Get started, load your query data, downsample and transform it.
library(Rtsne)
library(ggplot2)
library(RColorBrewer)
library(randomForest)
library(CellNet)
expRawQuery<-utils_loadObject("expQuery_Zheng2017_rawcounts_Aug_31_2017.rda")
expQueryDn<-weighted_down(expRawQuery, 1e3)

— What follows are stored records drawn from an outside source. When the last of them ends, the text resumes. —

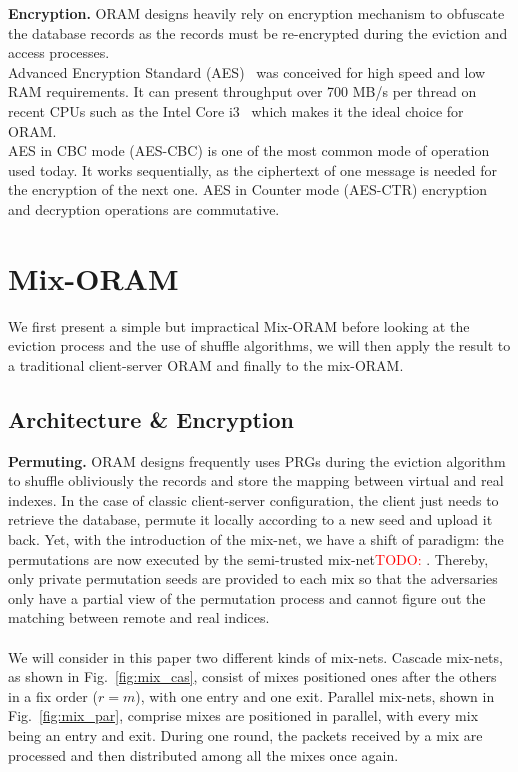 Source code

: \documentclass{llncs}
\newcommand{\todo}[1]{\textcolor{red}{TODO: #1}}
\begin{document}
\noindent\textbf{Encryption.}
ORAM designs heavily rely on encryption mechanism to obfuscate the database records as the records must be re-encrypted during the eviction and access processes.\\
Advanced Encryption Standard (AES)~\cite{daemen2013design} was conceived for high speed and low RAM requirements. It can present throughput over 700 MB/s per thread on recent CPUs such as the Intel Core i3~\cite{mcwilliams2014hardware} which makes it the ideal choice for ORAM.\\
AES in CBC mode (AES-CBC) is one of the most common mode of operation used today. It works sequentially, as the ciphertext of one message is needed for the encryption of the next one. 
AES in Counter mode (AES-CTR) encryption and decryption operations are commutative.
%
\section{Mix-ORAM}\label{Mix-ORAM}
We first present a simple but impractical Mix-ORAM before looking at the eviction process and the use of shuffle algorithms, we will then apply the result to a traditional client-server ORAM and finally to the mix-ORAM.
%
\subsection{Architecture \& Encryption}\label{Arch}
%
\noindent\textbf{Permuting.} ORAM designs frequently uses PRGs\cite{ohrimenko2014melbourne} during the eviction algorithm to shuffle obliviously the records and store the mapping between virtual and real indexes.
In the case of classic client-server configuration, the client just needs to retrieve the database, permute it locally according to a new seed and upload it back. Yet, with the introduction of the mix-net, we have a shift of paradigm: the permutations are now executed by the semi-trusted mix-net\todo{}. Thereby, only private permutation seeds are provided to each mix so that the adversaries only have a partial view of the permutation process and cannot figure out the matching between remote and real indices.\\
\\
We will consider in this paper two different kinds of mix-nets. Cascade mix-nets, as shown in Fig.~\ref{fig:mix_cas}, consist of mixes positioned ones after the others in a fix order ($r=m$), with one entry and one exit. Parallel mix-nets, shown in Fig.~\ref{fig:mix_par}, comprise mixes are positioned in parallel, with every mix being an entry and exit. During one round, the packets received by a mix are processed and then distributed among all the mixes once again.\\
\end{document}
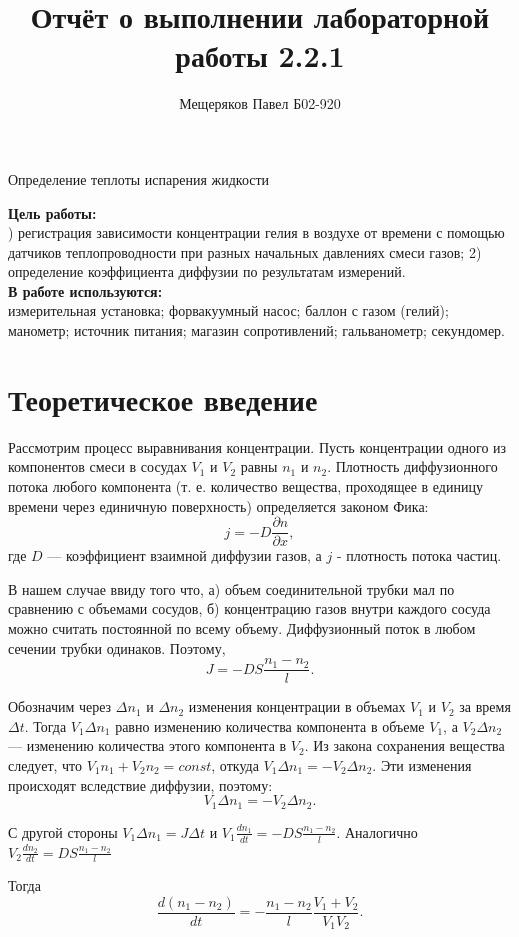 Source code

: \documentclass[a4paper,12pt]{article}
\author{Мещеряков Павел Б02-920}
\title{Отчёт о выполнении лабораторной работы 2.2.1}
\begin{document}
	\maketitle
	\begin{center}
		{\Large Определение теплоты испарения жидкости}
	\end{center}
\noindent \textbf{Цель работы:} \\
)  регистрация  зависимости  концентрации   гелия в воздухе от времени с помощью датчиков теплопроводности при разных начальных давлениях смеси газов; 2) определение коэффициента диффузии по результатам измерений.\\
\noindent \textbf{В работе используются:} \\
\indent измерительная установка; форвакуумный насос; баллон с газом (гелий); манометр; источник питания; магазин сопротивлений; гальванометр; секундомер.

\section*{Теоретическое введение}
Рассмотрим процесс выравнивания концентрации. Пусть концентрации одного из компонентов смеси в сосудах $V_1$ и $V_2$ равны $n_1$ и
$n_2$. Плотность диффузионного потока любого компонента (т. е. количество вещества, проходящее в единицу времени через единичную поверхность) определяется законом Фика:
$$j=-D\frac{\partial n}{\partial x},$$ где $D$ — коэффициент взаимной диффузии газов, а $j$ - плотность потока частиц.

В нашем случае ввиду того что, а) объем соединительной трубки мал по сравнению с объемами сосудов, б) концентрацию газов внутри каждого сосуда можно считать постоянной по всему объему. Диффузионный поток в любом сечении трубки одинаков. Поэтому, $$J=-DS\frac{n_1-n_2}{l}.$$

Обозначим через $\Delta n_1$ и $\Delta n_2$ изменения концентрации в объемах
$V_1$ и $V_2$ за время $\Delta t$. Тогда $V_1 \Delta n_1$ равно изменению количества компонента в объеме $V_1$, а $V_2 \Delta n_2$ — изменению количества этого компонента в $V_2$. Из закона сохранения вещества следует, что $V_1n_1+V_2n_2 = const$, откуда $V_1 \Delta n_1 = -V_2\Delta n_2.$ Эти изменения происходят вследствие диффузии, поэтому: $$V_1\Delta n_1=-V_2\Delta n_2.$$

С другой стороны $V_1\Delta n_1=J\Delta t$ и $V_1\frac{dn_1}{dt}=-DS\frac{n_1-n_2}{l}.$ Аналогично $V_2\frac{dn_2}{dt}=DS\frac{n_1-n_2}{l}$

Тогда $$\frac{d(n_1-n_2)}{dt}=-\frac{n_1-n_2}{l} \frac{V_1+V_2}{V_1V_2}.$$
\end{document}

expQuery<-trans_prop(expQueryDn)
rm(expRawQuery)
rm(expQueryDn)
gc()
stQuery<-utils_loadObject("stQuery_Zheng2017_Aug_31_2017.rda")
dim(expQuery)
[1] 32643 6000
dim(stQuery)
[1] 6000 5
Load training data for CellNet and the cnProc object, which will need to be re-trained. For this example, download the Jun 20 2017 human cnProc and the corresponding raw expression data. For mouse data, see the table of cnProc and raw data above.
cnProc<-utils_loadObject("cnProc_HS_RS_Jun_20_2017.rda")
stTrain<-cnProc$stTrain
dim(stTrain)
[1] 1003 23
expTrainRaw<-utils_loadObject("expTrain_HS_rawcounts_8_31_2017.rda")
dim(expTrainRaw)
[1] 34934 1003
expTrainDown<-weighted_down(expTrainRaw, 1e3)
expTrain<-trans_prop(expTrainDown, 1e5)
rm(expTrainRaw)
rm(expTrainDown)
gc()
Re-train CellNet so for scRNA-Seq query data
system.time(cnProcSC<-cn_remake_processor(cnProc, newGenes=rownames(expQuery),expTrain=expTrain, sidCol='sample_name'))
user system elapsed
183.185 3.505 186.811
Analyze query data
system.time(cnRes<-cn_apply(expQuery, stQuery, cnProcSC, dLevelQuery='prefix'))
user system elapsed
29.265 5.058 34.334
Traditional CellNet classification heatmap
cn_HmClass(cnRes, isBig=T)
Traditional CellNet GRN status barplot
bOrder<-c(unique(as.vector(stQuery$prefix)), "b_cell_train")
cn_barplot_grnSing(cnRes,cnProcSC,"b_cell", c("b_cell"), bOrder,sidCol="sample_id")
You can also overlay classification (or grn status) on the tSNE results.
Find variable genes, run PCA and then tSNE
geneStats<-sc_statTab(expQuery)
varGenes <- findVarGenes(expQuery,geneStats,zThresh=1.5, meanType="overall_mean")
length(varGenes)
[1] 1106
pcRes<-prcomp(t(expQuery[varGenes,]),center=T,scale=TRUE)
system.time(tsneRes<-to_tsne(pcRes$x[,1:20], perplexity=30, theta=.3))
user system elapsed
47.982 0.826 48.853
plot_tsne(stQuery, tsneRes, cName="prefix")
Plot CellNet classification on tSNE
datTab<-stQuery
datTab<-cbind(datTab, tsneRes)
datTab<-cbind(datTab,t(cnRes$classRes))
classNames<-rownames(cnRes$classRes)
datTab<-as.data.frame(datTab)
tsneMult(datTab, c("b_cell"))
tsneMult(datTab, c("t_cell"))
tsneMult(datTab, c("monocyte_macrophage"))
tsneMult(datTab, c("hspc"))
You can also use CellNet to analyze microarray data either locally using this code, or using the the original web application.